Dataset items
===
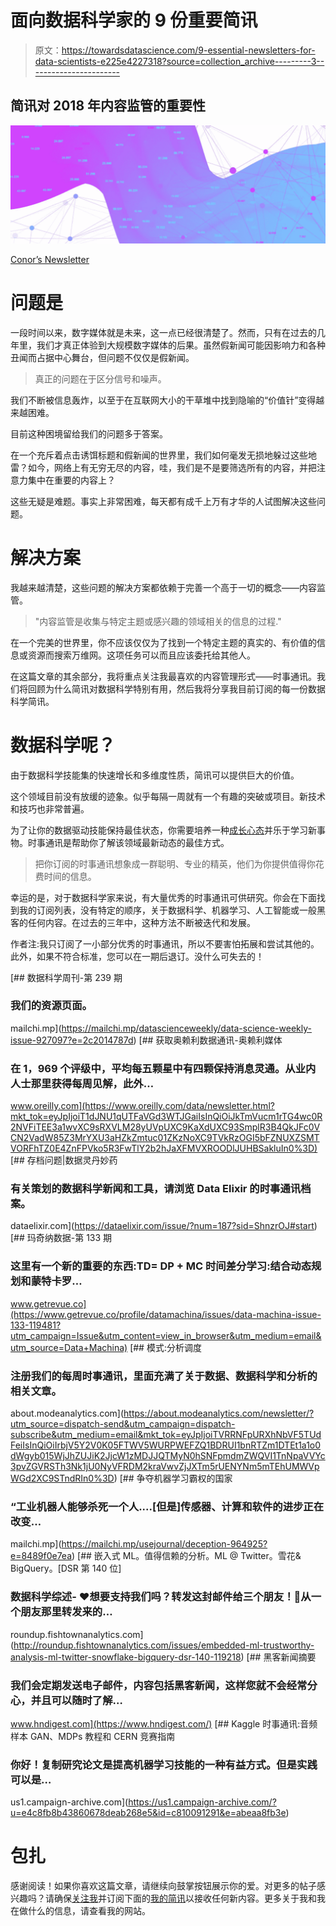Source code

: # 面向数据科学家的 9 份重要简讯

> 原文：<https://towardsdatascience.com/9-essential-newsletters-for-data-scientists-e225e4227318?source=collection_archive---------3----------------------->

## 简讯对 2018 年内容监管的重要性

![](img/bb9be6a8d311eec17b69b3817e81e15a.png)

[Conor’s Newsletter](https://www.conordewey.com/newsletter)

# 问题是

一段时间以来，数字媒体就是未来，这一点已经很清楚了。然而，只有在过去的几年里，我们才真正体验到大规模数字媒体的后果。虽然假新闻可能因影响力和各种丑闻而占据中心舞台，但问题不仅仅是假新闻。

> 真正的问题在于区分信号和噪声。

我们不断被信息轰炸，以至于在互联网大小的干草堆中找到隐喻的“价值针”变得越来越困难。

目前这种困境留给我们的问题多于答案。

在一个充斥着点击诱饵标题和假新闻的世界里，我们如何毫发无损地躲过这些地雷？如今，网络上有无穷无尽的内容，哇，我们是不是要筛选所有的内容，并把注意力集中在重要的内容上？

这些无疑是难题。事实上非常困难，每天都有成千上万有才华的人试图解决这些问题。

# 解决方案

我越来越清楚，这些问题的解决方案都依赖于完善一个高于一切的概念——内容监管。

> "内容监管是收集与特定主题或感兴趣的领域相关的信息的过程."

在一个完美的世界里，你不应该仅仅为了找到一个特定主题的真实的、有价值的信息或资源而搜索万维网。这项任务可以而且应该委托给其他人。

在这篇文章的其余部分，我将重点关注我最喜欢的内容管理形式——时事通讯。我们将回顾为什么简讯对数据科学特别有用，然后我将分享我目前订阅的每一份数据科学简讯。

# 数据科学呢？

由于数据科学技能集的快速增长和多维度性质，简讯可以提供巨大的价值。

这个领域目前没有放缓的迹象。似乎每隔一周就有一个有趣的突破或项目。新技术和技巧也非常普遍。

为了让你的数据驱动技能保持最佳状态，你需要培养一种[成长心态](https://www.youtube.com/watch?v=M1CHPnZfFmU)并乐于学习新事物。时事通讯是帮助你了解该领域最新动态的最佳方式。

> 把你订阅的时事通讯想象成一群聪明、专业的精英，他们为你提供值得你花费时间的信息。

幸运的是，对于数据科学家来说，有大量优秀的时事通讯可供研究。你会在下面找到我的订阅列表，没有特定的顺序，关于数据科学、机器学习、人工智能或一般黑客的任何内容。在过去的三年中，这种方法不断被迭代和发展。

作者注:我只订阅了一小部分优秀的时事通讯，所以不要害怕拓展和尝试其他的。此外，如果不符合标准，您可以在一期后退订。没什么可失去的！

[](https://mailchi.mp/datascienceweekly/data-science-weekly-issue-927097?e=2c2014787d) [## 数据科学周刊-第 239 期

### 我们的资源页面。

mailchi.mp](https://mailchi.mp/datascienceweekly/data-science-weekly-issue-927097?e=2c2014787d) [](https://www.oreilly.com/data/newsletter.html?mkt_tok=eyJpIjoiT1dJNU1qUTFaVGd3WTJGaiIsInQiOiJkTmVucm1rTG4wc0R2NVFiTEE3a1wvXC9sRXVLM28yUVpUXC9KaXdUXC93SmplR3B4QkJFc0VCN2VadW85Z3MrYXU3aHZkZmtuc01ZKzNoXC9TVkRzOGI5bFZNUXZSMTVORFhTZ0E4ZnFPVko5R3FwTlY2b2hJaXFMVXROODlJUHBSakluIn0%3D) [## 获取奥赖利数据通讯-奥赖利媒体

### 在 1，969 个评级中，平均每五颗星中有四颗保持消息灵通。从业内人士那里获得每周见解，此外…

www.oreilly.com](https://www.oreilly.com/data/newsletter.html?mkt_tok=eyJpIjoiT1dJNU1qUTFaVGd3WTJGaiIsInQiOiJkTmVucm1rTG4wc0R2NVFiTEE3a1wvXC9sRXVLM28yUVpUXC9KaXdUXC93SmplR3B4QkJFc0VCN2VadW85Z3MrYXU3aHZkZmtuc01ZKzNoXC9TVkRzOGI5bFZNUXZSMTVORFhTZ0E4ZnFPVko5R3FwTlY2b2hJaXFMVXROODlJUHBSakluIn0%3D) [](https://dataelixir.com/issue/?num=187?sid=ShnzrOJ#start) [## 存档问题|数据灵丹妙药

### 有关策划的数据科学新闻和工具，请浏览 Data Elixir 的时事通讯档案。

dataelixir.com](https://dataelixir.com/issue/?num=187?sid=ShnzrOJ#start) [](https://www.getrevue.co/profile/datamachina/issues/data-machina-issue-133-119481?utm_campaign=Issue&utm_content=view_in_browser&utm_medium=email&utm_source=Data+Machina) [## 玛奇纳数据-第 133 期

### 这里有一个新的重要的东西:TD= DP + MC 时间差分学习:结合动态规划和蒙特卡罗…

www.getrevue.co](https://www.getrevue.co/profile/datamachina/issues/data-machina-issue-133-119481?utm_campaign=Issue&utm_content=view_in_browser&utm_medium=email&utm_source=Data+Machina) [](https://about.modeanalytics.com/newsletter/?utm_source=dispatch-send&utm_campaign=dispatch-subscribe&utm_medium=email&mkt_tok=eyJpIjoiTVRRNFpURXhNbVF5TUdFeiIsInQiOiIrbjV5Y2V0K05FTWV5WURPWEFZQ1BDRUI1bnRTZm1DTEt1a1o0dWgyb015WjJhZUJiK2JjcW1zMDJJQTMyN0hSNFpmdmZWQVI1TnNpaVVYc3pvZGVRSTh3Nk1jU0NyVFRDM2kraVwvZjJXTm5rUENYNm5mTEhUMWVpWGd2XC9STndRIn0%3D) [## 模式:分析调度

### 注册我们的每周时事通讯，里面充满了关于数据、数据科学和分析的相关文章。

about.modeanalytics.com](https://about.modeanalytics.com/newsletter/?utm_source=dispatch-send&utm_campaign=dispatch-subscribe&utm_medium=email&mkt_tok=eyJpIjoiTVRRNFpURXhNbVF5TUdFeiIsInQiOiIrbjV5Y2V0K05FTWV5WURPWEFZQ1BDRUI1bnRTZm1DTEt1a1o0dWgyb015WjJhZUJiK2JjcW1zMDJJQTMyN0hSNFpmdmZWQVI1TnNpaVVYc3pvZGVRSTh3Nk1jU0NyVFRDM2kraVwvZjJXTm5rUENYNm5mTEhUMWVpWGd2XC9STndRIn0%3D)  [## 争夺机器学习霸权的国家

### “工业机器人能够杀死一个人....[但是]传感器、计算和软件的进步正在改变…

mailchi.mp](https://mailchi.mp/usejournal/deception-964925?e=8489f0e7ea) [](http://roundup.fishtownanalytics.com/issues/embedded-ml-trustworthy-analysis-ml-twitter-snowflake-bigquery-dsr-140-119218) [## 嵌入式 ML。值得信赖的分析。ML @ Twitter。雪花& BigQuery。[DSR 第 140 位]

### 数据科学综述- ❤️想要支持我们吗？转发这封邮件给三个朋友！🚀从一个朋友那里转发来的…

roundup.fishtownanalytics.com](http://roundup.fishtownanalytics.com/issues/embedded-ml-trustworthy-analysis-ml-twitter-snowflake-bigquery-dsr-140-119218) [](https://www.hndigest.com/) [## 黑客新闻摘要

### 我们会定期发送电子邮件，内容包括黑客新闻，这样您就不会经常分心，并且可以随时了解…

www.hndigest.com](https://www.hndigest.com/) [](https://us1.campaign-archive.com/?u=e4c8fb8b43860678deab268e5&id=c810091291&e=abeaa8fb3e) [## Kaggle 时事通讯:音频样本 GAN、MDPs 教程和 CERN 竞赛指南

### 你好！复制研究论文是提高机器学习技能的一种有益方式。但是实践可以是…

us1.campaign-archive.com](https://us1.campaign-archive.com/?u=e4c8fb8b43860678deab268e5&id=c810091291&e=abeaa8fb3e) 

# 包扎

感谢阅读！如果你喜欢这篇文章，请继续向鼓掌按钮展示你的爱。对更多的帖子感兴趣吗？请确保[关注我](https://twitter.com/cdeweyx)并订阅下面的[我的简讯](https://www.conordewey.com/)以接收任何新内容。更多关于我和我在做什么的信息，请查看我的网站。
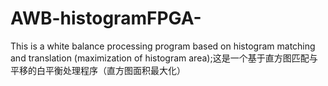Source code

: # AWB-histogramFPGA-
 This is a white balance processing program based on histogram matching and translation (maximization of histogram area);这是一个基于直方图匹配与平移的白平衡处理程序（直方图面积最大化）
===
▶ [GOAL OF THE EXERCISE]
From the records above, retype only the lines starting at the line that contains "[](https://www.hndigest.com/) [## 黑客新闻摘要" and ending at the line that contains "### 我们会定期发送电子邮", both included.

▶ [RESULT BELOW]
roundup.fishtownanalytics.com](http://roundup.fishtownanalytics.com/issues/embedded-ml-trustworthy-analysis-ml-twitter-snowflake-bigquery-dsr-140-119218) [](https://www.hndigest.com/) [## 黑客新闻摘要

### 我们会定期发送电子邮件，内容包括黑客新闻，这样您就不会经常分心，并且可以随时了解…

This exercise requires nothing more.